:: Given entries ::

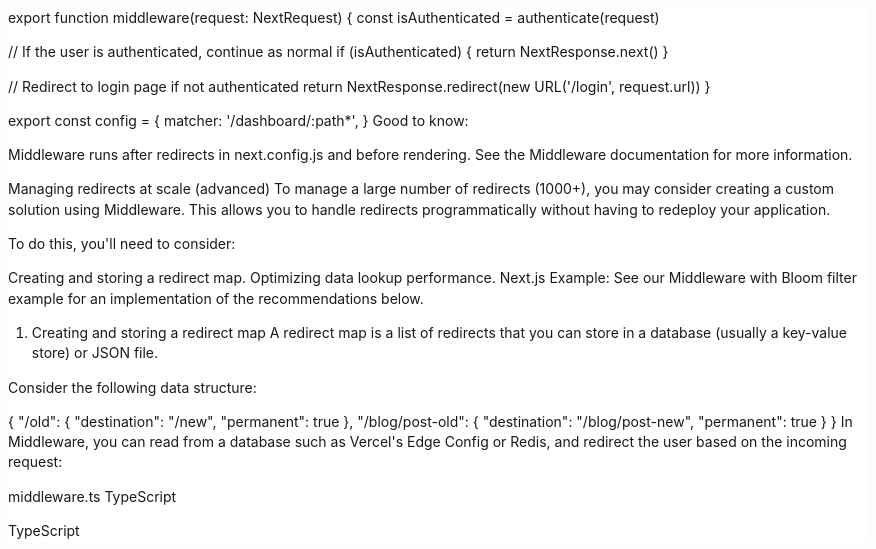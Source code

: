export function middleware(request: NextRequest) {
  const isAuthenticated = authenticate(request)
 
  // If the user is authenticated, continue as normal
  if (isAuthenticated) {
    return NextResponse.next()
  }
 
  // Redirect to login page if not authenticated
  return NextResponse.redirect(new URL('/login', request.url))
}
 
export const config = {
  matcher: '/dashboard/:path*',
}
Good to know:

Middleware runs after redirects in next.config.js and before rendering.
See the Middleware documentation for more information.

Managing redirects at scale (advanced)
To manage a large number of redirects (1000+), you may consider creating a custom solution using Middleware. This allows you to handle redirects programmatically without having to redeploy your application.

To do this, you'll need to consider:

Creating and storing a redirect map.
Optimizing data lookup performance.
Next.js Example: See our Middleware with Bloom filter example for an implementation of the recommendations below.

1. Creating and storing a redirect map
A redirect map is a list of redirects that you can store in a database (usually a key-value store) or JSON file.

Consider the following data structure:


{
  "/old": {
    "destination": "/new",
    "permanent": true
  },
  "/blog/post-old": {
    "destination": "/blog/post-new",
    "permanent": true
  }
}
In Middleware, you can read from a database such as Vercel's Edge Config or Redis, and redirect the user based on the incoming request:

middleware.ts
TypeScript

TypeScript
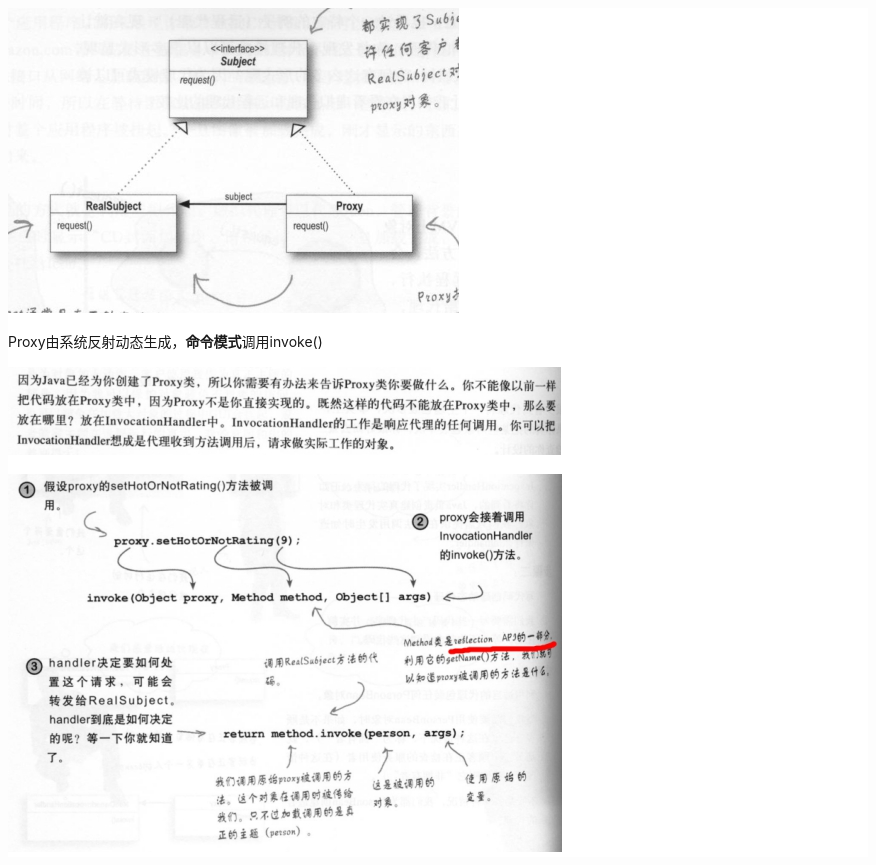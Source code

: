  ![img](设计模式.assets/wps18.jpg)

 



Proxy由系统反射动态生成，**命令模式**调用invoke()

![img](设计模式.assets/wps19.jpg)

 ![img](设计模式.assets/wps20.jpg)

 


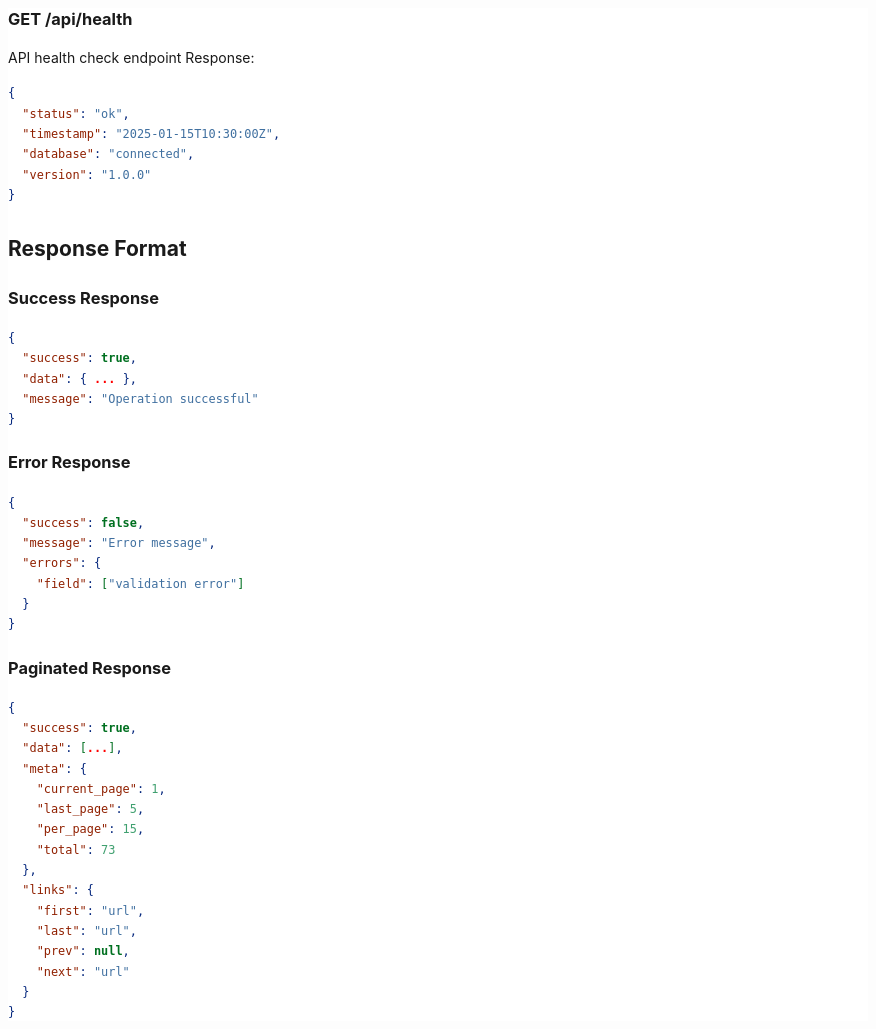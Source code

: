 ### GET /api/health
API health check endpoint
Response:
```json
{
  "status": "ok",
  "timestamp": "2025-01-15T10:30:00Z",
  "database": "connected",
  "version": "1.0.0"
}
```

## Response Format

### Success Response
```json
{
  "success": true,
  "data": { ... },
  "message": "Operation successful"
}
```

### Error Response
```json
{
  "success": false,
  "message": "Error message",
  "errors": {
    "field": ["validation error"]
  }
}
```

### Paginated Response
```json
{
  "success": true,
  "data": [...],
  "meta": {
    "current_page": 1,
    "last_page": 5,
    "per_page": 15,
    "total": 73
  },
  "links": {
    "first": "url",
    "last": "url",
    "prev": null,
    "next": "url"
  }
}
```
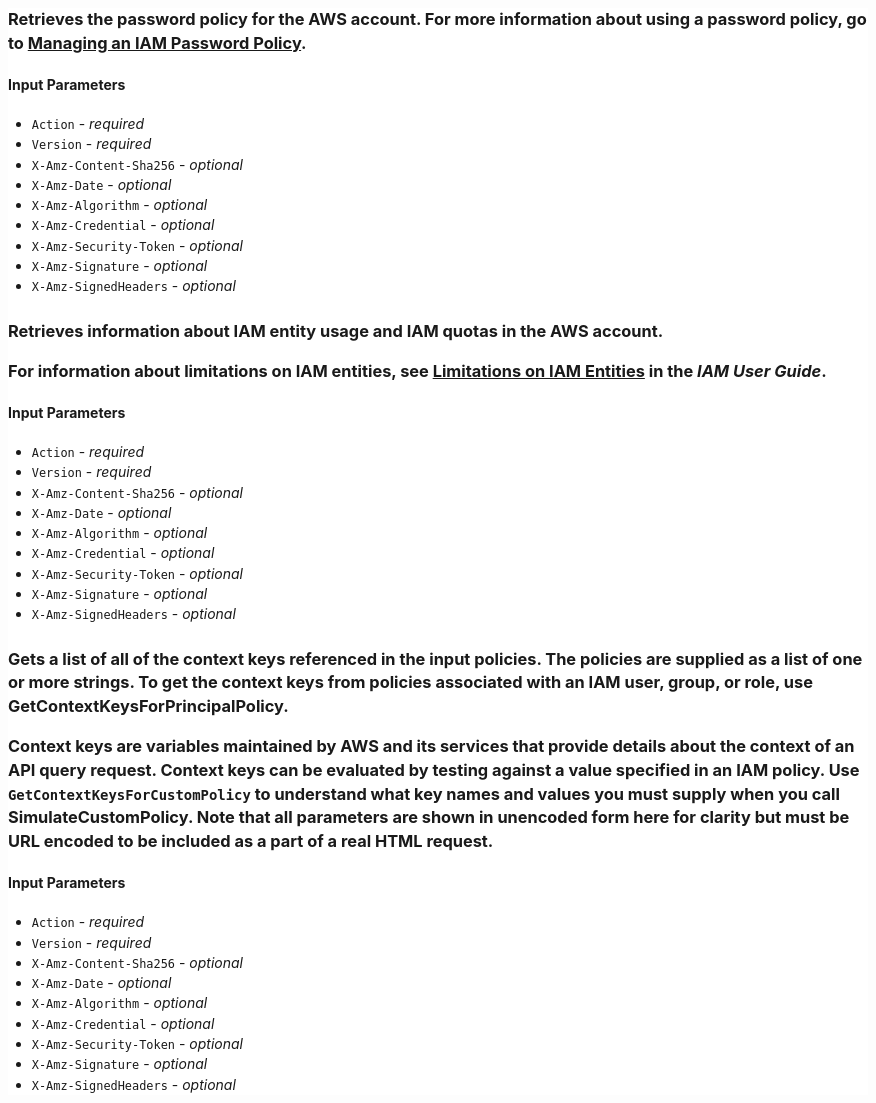 ### Retrieves the password policy for the AWS account. For more information about using a password policy, go to <a href="http://docs.aws.amazon.com/IAM/latest/UserGuide/Using_ManagingPasswordPolicies.html">Managing an IAM Password Policy</a>.

#### Input Parameters
* `Action` - _required_
* `Version` - _required_
* `X-Amz-Content-Sha256` - _optional_
* `X-Amz-Date` - _optional_
* `X-Amz-Algorithm` - _optional_
* `X-Amz-Credential` - _optional_
* `X-Amz-Security-Token` - _optional_
* `X-Amz-Signature` - _optional_
* `X-Amz-SignedHeaders` - _optional_

### <p>Retrieves information about IAM entity usage and IAM quotas in the AWS account.</p> <p> For information about limitations on IAM entities, see <a href="http://docs.aws.amazon.com/IAM/latest/UserGuide/LimitationsOnEntities.html">Limitations on IAM Entities</a> in the <i>IAM User Guide</i>.</p>

#### Input Parameters
* `Action` - _required_
* `Version` - _required_
* `X-Amz-Content-Sha256` - _optional_
* `X-Amz-Date` - _optional_
* `X-Amz-Algorithm` - _optional_
* `X-Amz-Credential` - _optional_
* `X-Amz-Security-Token` - _optional_
* `X-Amz-Signature` - _optional_
* `X-Amz-SignedHeaders` - _optional_

### <p>Gets a list of all of the context keys referenced in the input policies. The policies are supplied as a list of one or more strings. To get the context keys from policies associated with an IAM user, group, or role, use <a>GetContextKeysForPrincipalPolicy</a>.</p> <p>Context keys are variables maintained by AWS and its services that provide details about the context of an API query request. Context keys can be evaluated by testing against a value specified in an IAM policy. Use <code>GetContextKeysForCustomPolicy</code> to understand what key names and values you must supply when you call <a>SimulateCustomPolicy</a>. Note that all parameters are shown in unencoded form here for clarity but must be URL encoded to be included as a part of a real HTML request.</p>

#### Input Parameters
* `Action` - _required_
* `Version` - _required_
* `X-Amz-Content-Sha256` - _optional_
* `X-Amz-Date` - _optional_
* `X-Amz-Algorithm` - _optional_
* `X-Amz-Credential` - _optional_
* `X-Amz-Security-Token` - _optional_
* `X-Amz-Signature` - _optional_
* `X-Amz-SignedHeaders` - _optional_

:::

_Exercise brief_
Which lines of the data contain the string "message"? Copy each one.

_Expected answer_
  "message": "Operation successful"
  "message": "Error message",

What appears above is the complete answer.